Below are some records. Output the lines from the first one through the line that holds "- **Final Performance:**", exactly as written, with no pictures.

━━━ Information supplied ━━━

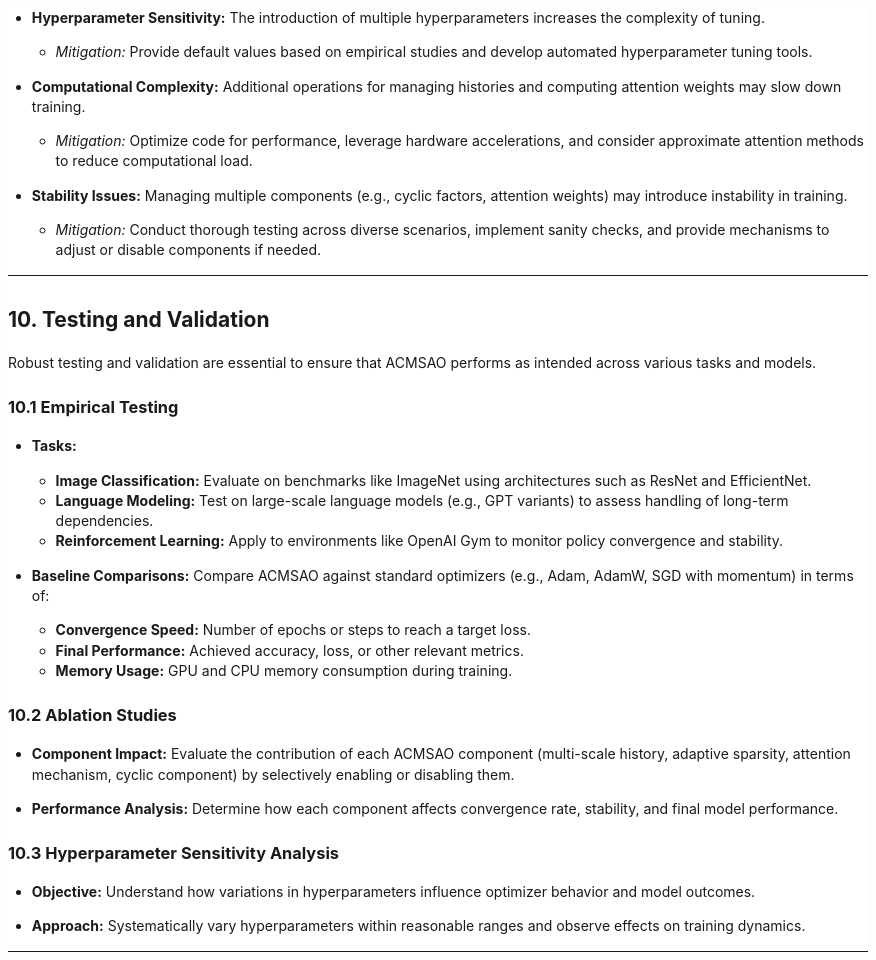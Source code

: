 - **Hyperparameter Sensitivity:** The introduction of multiple hyperparameters increases the complexity of tuning.
  - *Mitigation:* Provide default values based on empirical studies and develop automated hyperparameter tuning tools.

- **Computational Complexity:** Additional operations for managing histories and computing attention weights may slow down training.
  - *Mitigation:* Optimize code for performance, leverage hardware accelerations, and consider approximate attention methods to reduce computational load.

- **Stability Issues:** Managing multiple components (e.g., cyclic factors, attention weights) may introduce instability in training.
  - *Mitigation:* Conduct thorough testing across diverse scenarios, implement sanity checks, and provide mechanisms to adjust or disable components if needed.

---

## 10. Testing and Validation

Robust testing and validation are essential to ensure that ACMSAO performs as intended across various tasks and models.

### 10.1 Empirical Testing

- **Tasks:**
  - **Image Classification:** Evaluate on benchmarks like ImageNet using architectures such as ResNet and EfficientNet.
  - **Language Modeling:** Test on large-scale language models (e.g., GPT variants) to assess handling of long-term dependencies.
  - **Reinforcement Learning:** Apply to environments like OpenAI Gym to monitor policy convergence and stability.

- **Baseline Comparisons:** Compare ACMSAO against standard optimizers (e.g., Adam, AdamW, SGD with momentum) in terms of:
  - **Convergence Speed:** Number of epochs or steps to reach a target loss.
  - **Final Performance:** Achieved accuracy, loss, or other relevant metrics.
  - **Memory Usage:** GPU and CPU memory consumption during training.

### 10.2 Ablation Studies

- **Component Impact:** Evaluate the contribution of each ACMSAO component (multi-scale history, adaptive sparsity, attention mechanism, cyclic component) by selectively enabling or disabling them.
  
- **Performance Analysis:** Determine how each component affects convergence rate, stability, and final model performance.

### 10.3 Hyperparameter Sensitivity Analysis

- **Objective:** Understand how variations in hyperparameters influence optimizer behavior and model outcomes.
  
- **Approach:** Systematically vary hyperparameters within reasonable ranges and observe effects on training dynamics.

---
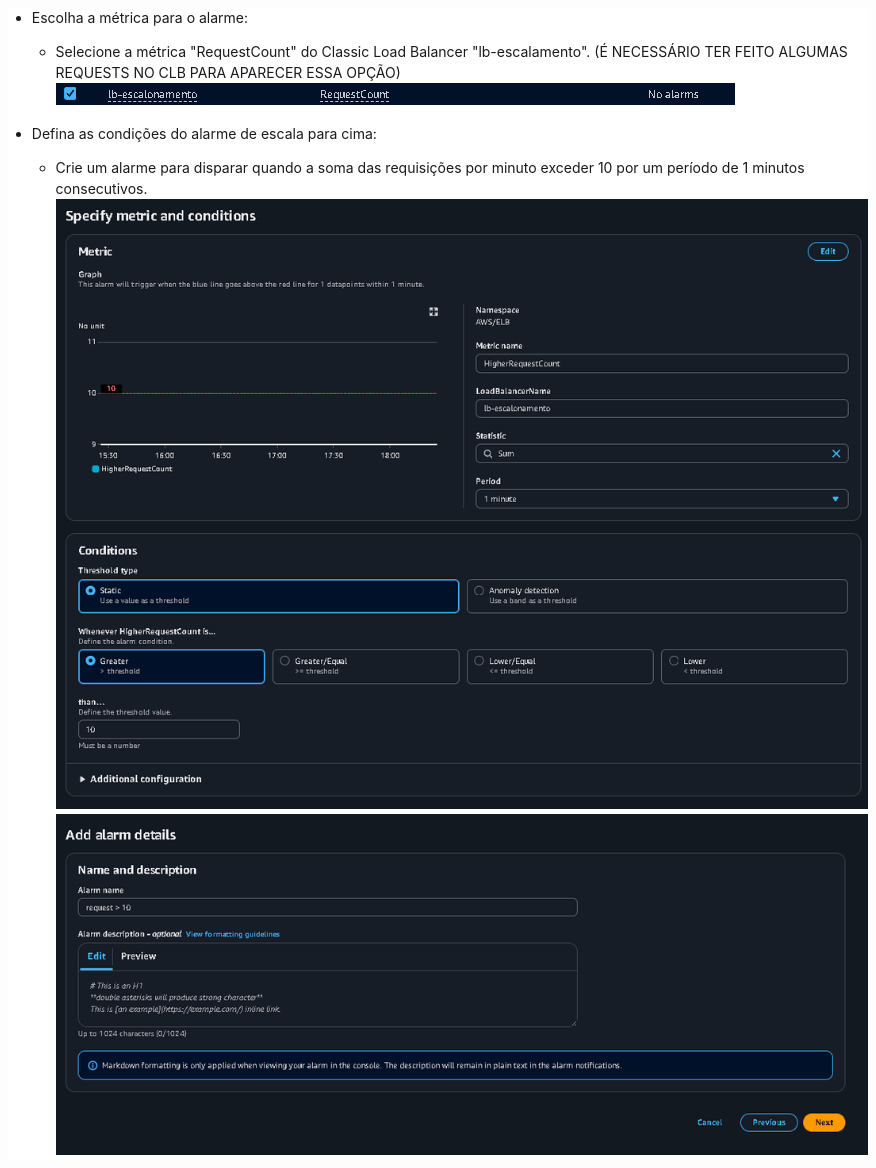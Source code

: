 - Escolha a métrica para o alarme:

  - Selecione a métrica "RequestCount" do Classic Load Balancer "lb-escalamento". (É NECESSÁRIO TER FEITO ALGUMAS REQUESTS NO CLB PARA APARECER ESSA OPÇÃO)
    ![](./images/cw3.png)

- Defina as condições do alarme de escala para cima:

  - Crie um alarme para disparar quando a soma das requisições por minuto exceder 10 por um período de 1 minutos consecutivos.
    ![](./images/cw4.png)
    ![](./images/cw5.png)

━━━

Exercise result =
Source code

: - **Hyperparameter Sensitivity:** The introduction of multiple hyperparameters increases the complexity of tuning.
  - *Mitigation:* Provide default values based on empirical studies and develop automated hyperparameter tuning tools.

- **Computational Complexity:** Additional operations for managing histories and computing attention weights may slow down training.
  - *Mitigation:* Optimize code for performance, leverage hardware accelerations, and consider approximate attention methods to reduce computational load.

- **Stability Issues:** Managing multiple components (e.g., cyclic factors, attention weights) may introduce instability in training.
  - *Mitigation:* Conduct thorough testing across diverse scenarios, implement sanity checks, and provide mechanisms to adjust or disable components if needed.

---

## 10. Testing and Validation

Robust testing and validation are essential to ensure that ACMSAO performs as intended across various tasks and models.

### 10.1 Empirical Testing

- **Tasks:**
  - **Image Classification:** Evaluate on benchmarks like ImageNet using architectures such as ResNet and EfficientNet.
  - **Language Modeling:** Test on large-scale language models (e.g., GPT variants) to assess handling of long-term dependencies.
  - **Reinforcement Learning:** Apply to environments like OpenAI Gym to monitor policy convergence and stability.

- **Baseline Comparisons:** Compare ACMSAO against standard optimizers (e.g., Adam, AdamW, SGD with momentum) in terms of:
  - **Convergence Speed:** Number of epochs or steps to reach a target loss.
  - **Final Performance:** Achieved accuracy, loss, or other relevant metrics.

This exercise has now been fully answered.